The Times (06/Jun/1935) - "The Thirty-Nine Steps"
(c) The Times (06/Jun/1935)
- keywords: Alfred Hitchcock, Forth Bridge, Scotland, Frank Cellier, Godfrey Tearle, John Laurie, Madeleine Carroll, Peggy Ashcroft, Robert Donat, The 39 Steps (1935), Wylie Watson
"THE THIRTY-NINE STEPS"
Readers may not find it easy to relate the Richard Hannay they knew in the novel to the humorous happy-go-lucky adventurer who goes by the same name in this film, but they are bound to condone the freedom of an adaptation which has produced such excellent results.
Mr.

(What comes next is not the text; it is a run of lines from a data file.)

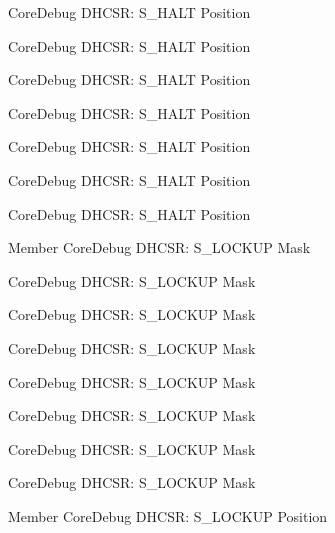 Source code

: \begin{DoxyRefList}
\label{deprecated__deprecated000313}%
%
Core\+Debug DHCSR\+: S\+\_\+\+HALT Position 

\label{deprecated__deprecated000389}%
%
Core\+Debug DHCSR\+: S\+\_\+\+HALT Position 

\label{deprecated__deprecated000117}%
%
Core\+Debug DHCSR\+: S\+\_\+\+HALT Position 

\label{deprecated__deprecated000476}%
%
Core\+Debug DHCSR\+: S\+\_\+\+HALT Position 

\label{deprecated__deprecated000256}%
%
Core\+Debug DHCSR\+: S\+\_\+\+HALT Position 

\label{deprecated__deprecated000171}%
%
Core\+Debug DHCSR\+: S\+\_\+\+HALT Position 

\label{deprecated__deprecated000578}%
%
Core\+Debug DHCSR\+: S\+\_\+\+HALT Position  
\item[Member \doxylink{group__CMSIS__CoreDebug_ga7b67e4506d7f464ef5dafd6219739756}{Core\+Debug\+\_\+\+DHCSR\+\_\+\+S\+\_\+\+LOCKUP\+\_\+\+Msk} ]\label{deprecated__deprecated000473}%
%
Core\+Debug DHCSR\+: S\+\_\+\+LOCKUP Mask 

\label{deprecated__deprecated000022}%
%
Core\+Debug DHCSR\+: S\+\_\+\+LOCKUP Mask 

\label{deprecated__deprecated000386}%
%
Core\+Debug DHCSR\+: S\+\_\+\+LOCKUP Mask 

\label{deprecated__deprecated000114}%
%
Core\+Debug DHCSR\+: S\+\_\+\+LOCKUP Mask 

\label{deprecated__deprecated000253}%
%
Core\+Debug DHCSR\+: S\+\_\+\+LOCKUP Mask 

\label{deprecated__deprecated000575}%
%
Core\+Debug DHCSR\+: S\+\_\+\+LOCKUP Mask 

\label{deprecated__deprecated000310}%
%
Core\+Debug DHCSR\+: S\+\_\+\+LOCKUP Mask 

\label{deprecated__deprecated000168}%
%
Core\+Debug DHCSR\+: S\+\_\+\+LOCKUP Mask  
\item[Member \doxylink{group__CMSIS__CoreDebug_ga2900dd56a988a4ed27ad664d5642807e}{Core\+Debug\+\_\+\+DHCSR\+\_\+\+S\+\_\+\+LOCKUP\+\_\+\+Pos} ]\label{deprecated__deprecated000472}%
%
Core\+Debug DHCSR\+: S\+\_\+\+LOCKUP Position 


\end{DoxyRefList}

Alfred Hitchcock's treatment of the story gives us a first rate film of adventure edged with comedy; what in the theatre would be called a "comedy thriller." Its climax verges upon ingenuity of the kind that we resent, but by the time that it has been reached we have been much too, well entertained to think of resenting it. For the greater part of the film the ingenuity never fails to justify itself pictorially, and Mr. Robert Donat, who plays the amateur hunter of spies, and Miss Madeleine Carroll, as his unwilling companion in misfortune, know how to get the last ounce of excitement from an adventure approached humorously.
The sequence, in which Hannay shelters the woman spy in his London flat and falls under suspicion of having murdered her, is perhaps a little chilly in its conventionality, but once the double chase has begun, once the police get on Hannay's track, and he gets on the track of the master spy, Mr. Hitchcock takes and keeps a firm and highly individual grip of the story. The camera makes extraordinarily effective play with the police search of the Scotch express and with Hannay's escape among the girders of the Forth Bridge. In the Highlands it turns to account not only the rocks and waterfalls but the stillness of the hill recesses, and the episode of the avaricious crofter and his romantic wife, skilfully presented by Mr. John Laurie and Miss Peggy Ashcroft, is a genuine point of rest which enhances the excitement of the chase. Mr. Godfrey Tearle gives us the politeness and the ruthlessness of the chief spy; Mr. Frank Cellier the self-satisfaction of the sheriff who is too clever to perceive the truth when it is told to him; and Mr. Wylie Watson the comically mechanical make-up of the music hall memoriser through whom the Air Ministry's secrets are passed to the head of the Thirty-Nine Steps.